To the Emperor Trajan
The athletic victors, Sir, in the Iselastic1 games, conceive that the stipend you have established for the conquerors becomes due from the day they are crowned: for it is not at all material, they say, what time they were triumphantly conducted into their country, but when they marited that honour. On the contrary, when I consider the meaning of the term Iselastic, I am strongly inclined to think that it is intended the stipend should commence from the time of their public entry. They likewise petition to be allowed the treat you give at those combats which you have converted into Iselastic, though they were conquerors before the appointment of that institution: for it is but reasonable, they assert, that they should receive the reward in this instance, as they are deprived of it at those games which have been divested of the honour of being Iselastic, since their victory. But I am very doubtful whether a retrospect should be admitted in the case in question, and a reward given, to which the claimants had no right at the time they obtained the victory, I beg, therefore, you would be pleased to direct my judgment in these points, by explaining the intention of your own benefactions.

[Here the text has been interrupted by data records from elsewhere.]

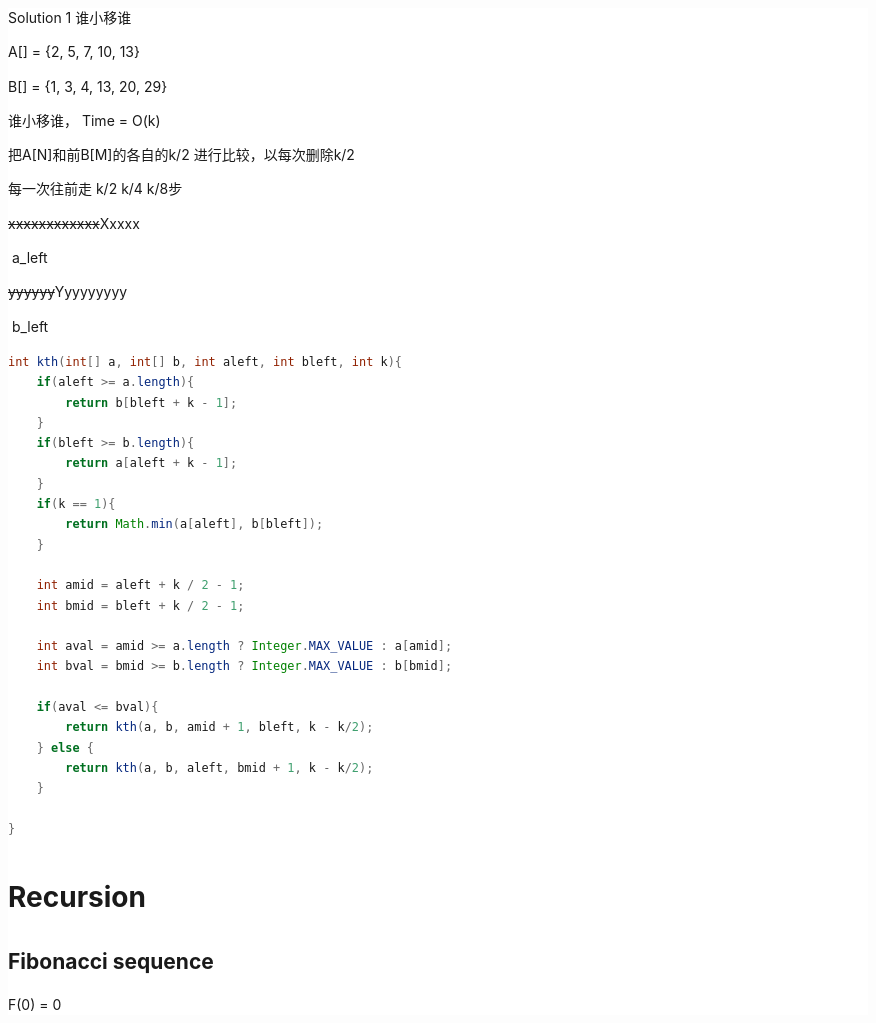 Solution 1 谁小移谁

A[] = {2, 5, 7, 10, 13}

B[] = {1, 3, 4, 13, 20, 29}

谁小移谁， Time = O(k)

把A[N]和前B[M]的各自的k/2 进行比较，以每次删除k/2

每一次往前走 k/2 k/4 k/8步

~~xxxxxxxxxxxx~~Xxxxx

​                         a_left

~~yyyyyy~~Yyyyyyyyy

​           b_left



```java
int kth(int[] a, int[] b, int aleft, int bleft, int k){
    if(aleft >= a.length){
        return b[bleft + k - 1];
    }
    if(bleft >= b.length){
        return a[aleft + k - 1];
    }
    if(k == 1){
        return Math.min(a[aleft], b[bleft]);
    }
    
    int amid = aleft + k / 2 - 1;
    int bmid = bleft + k / 2 - 1;
    
    int aval = amid >= a.length ? Integer.MAX_VALUE : a[amid];
    int bval = bmid >= b.length ? Integer.MAX_VALUE : b[bmid];
    
    if(aval <= bval){
        return kth(a, b, amid + 1, bleft, k - k/2);
    } else {
        return kth(a, b, aleft, bmid + 1, k - k/2);
    } 
    
}
```



# Recursion

## Fibonacci sequence

F(0) = 0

1 These games are called Iselastic from the Greek word eibeXauvw, invehor, because the victors, drawn by white horses, and wearing crowns on their heads, were conducted with great pomp into their respective cities, which they entered through a breach in the walls made for that purpose; intimating, as Plutarch observes, that a city which produced such able and victorious citizens, had little occasion for the defence of walls (Catanaeus). They received also annually a certain honorary stipend from the public. M.
Trajan to Pliny
The stipend appointed for the conqueror in the Iselastic games ought not, I think, to commence till he makes his triumphant entry into his city. Nor are the prizes, at those combats which I thought proper to make Iselastic, to be extended backwards to those who were victors before that alteration took place. With regard to the plea which these athletic combatants urge, that they ought to receive the Iselastic prize at those combats which have been made Iselastic subsequent to their conquests, as they are denied it in the same case where the games have ceased to be so, it proves nothing in their favour; the notwithstanding any new arrangement which has been made relating to these games, they are not called upon to return the recompense which they received prior to such alteration.
To the Emperor Trajan
I have hitherto never, Sir, granted an order for post-chaises to any person, or upon any occasion, but in affairs that relate to your administration. I find myself, however, at present under a sort of necessity of breaking through this fixed rule. My wife having received an account of her grandfather's death, and being desirous to wait upon her aunt with all possible expedition, I thought it would be unkind to deny her the use of this privilege; as the grace of so tender an office consists in the early discharge of it, and as I well knew a journey which was founded in filial piety could not fail of your approbation. I should think myself highly ungrateful, therefore, were I not to acknowledge that, among other great obligations which I owe to your indulgence, I have this in particular, that, in confidence of your favour, I have ventured to do, without consulting you, what would have been too late had I waited for your consent.
Trajan to Pliny
You did me justice, my dearest Secundus, in confiding in my affection towards you. Without doubt, if you had waited for my consent to forward your wife in her journey by means of those warrants which I have entrusted to your care, the use of them would not have answered your purpose; since it was proper this visit to her aunt should have the additional recommendation of being paid with all possible expedition.